Only one stretch of the data is wanted: the line containing "with time as", the line containing "Using the chain", and every line between them, copied exactly.

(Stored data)
**********

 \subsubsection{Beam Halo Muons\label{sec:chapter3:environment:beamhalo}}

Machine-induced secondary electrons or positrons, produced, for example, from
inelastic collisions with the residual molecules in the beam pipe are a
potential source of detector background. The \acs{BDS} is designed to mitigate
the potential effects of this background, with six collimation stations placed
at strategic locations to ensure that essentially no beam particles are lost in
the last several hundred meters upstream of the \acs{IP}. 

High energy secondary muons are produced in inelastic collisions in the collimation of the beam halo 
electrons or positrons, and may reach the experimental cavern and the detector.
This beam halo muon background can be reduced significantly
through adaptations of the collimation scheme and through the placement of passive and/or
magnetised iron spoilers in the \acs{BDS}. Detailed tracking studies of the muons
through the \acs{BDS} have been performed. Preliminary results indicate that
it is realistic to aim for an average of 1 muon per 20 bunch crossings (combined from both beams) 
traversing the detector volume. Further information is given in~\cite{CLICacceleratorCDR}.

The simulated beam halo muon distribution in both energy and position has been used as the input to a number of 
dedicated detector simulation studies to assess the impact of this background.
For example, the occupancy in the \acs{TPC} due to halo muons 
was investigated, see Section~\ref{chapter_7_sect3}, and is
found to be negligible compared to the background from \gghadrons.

**********

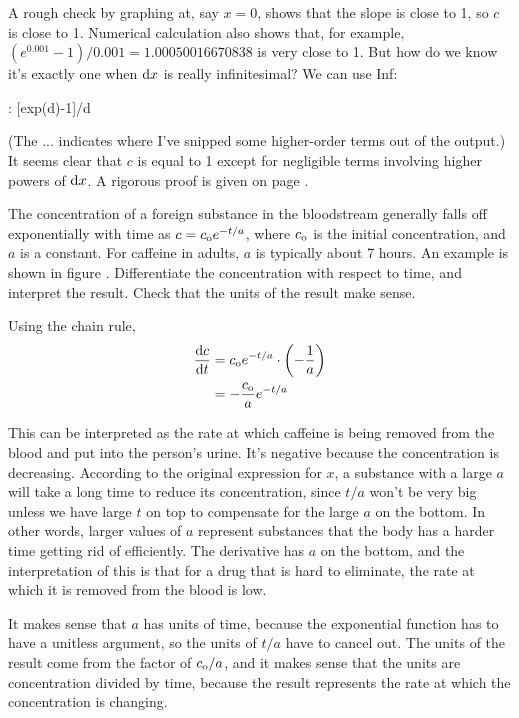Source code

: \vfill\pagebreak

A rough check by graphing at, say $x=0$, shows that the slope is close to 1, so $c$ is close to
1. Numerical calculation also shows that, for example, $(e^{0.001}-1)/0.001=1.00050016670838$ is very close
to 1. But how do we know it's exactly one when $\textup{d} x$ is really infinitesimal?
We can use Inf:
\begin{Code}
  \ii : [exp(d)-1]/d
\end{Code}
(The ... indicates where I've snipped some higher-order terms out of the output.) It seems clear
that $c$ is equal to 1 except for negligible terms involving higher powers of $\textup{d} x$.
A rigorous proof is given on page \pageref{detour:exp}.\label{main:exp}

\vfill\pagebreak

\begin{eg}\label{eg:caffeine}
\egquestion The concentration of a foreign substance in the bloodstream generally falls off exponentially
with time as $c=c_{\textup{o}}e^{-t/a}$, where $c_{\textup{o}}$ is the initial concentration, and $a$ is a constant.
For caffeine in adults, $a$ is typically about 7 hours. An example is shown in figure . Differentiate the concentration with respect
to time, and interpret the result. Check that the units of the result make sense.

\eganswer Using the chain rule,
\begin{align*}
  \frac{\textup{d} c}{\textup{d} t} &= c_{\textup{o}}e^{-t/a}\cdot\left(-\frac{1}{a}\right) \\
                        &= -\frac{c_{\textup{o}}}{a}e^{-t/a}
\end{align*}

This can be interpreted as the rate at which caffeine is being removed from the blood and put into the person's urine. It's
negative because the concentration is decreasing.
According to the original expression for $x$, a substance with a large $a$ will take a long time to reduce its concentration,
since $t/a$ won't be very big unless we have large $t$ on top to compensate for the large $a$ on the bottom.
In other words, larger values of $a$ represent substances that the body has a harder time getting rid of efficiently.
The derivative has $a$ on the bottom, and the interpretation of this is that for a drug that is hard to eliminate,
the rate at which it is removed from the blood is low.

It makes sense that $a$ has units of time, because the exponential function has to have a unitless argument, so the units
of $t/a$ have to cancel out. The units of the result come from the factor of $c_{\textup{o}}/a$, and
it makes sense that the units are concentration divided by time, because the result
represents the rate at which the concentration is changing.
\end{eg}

**********

» Solved exercise:
with time as $c=c_{\textup{o}}e^{-t/a}$, where $c_{\textup{o}}$ is the initial concentration, and $a$ is a constant.
For caffeine in adults, $a$ is typically about 7 hours. An example is shown in figure . Differentiate the concentration with respect
to time, and interpret the result. Check that the units of the result make sense.

\eganswer Using the chain rule,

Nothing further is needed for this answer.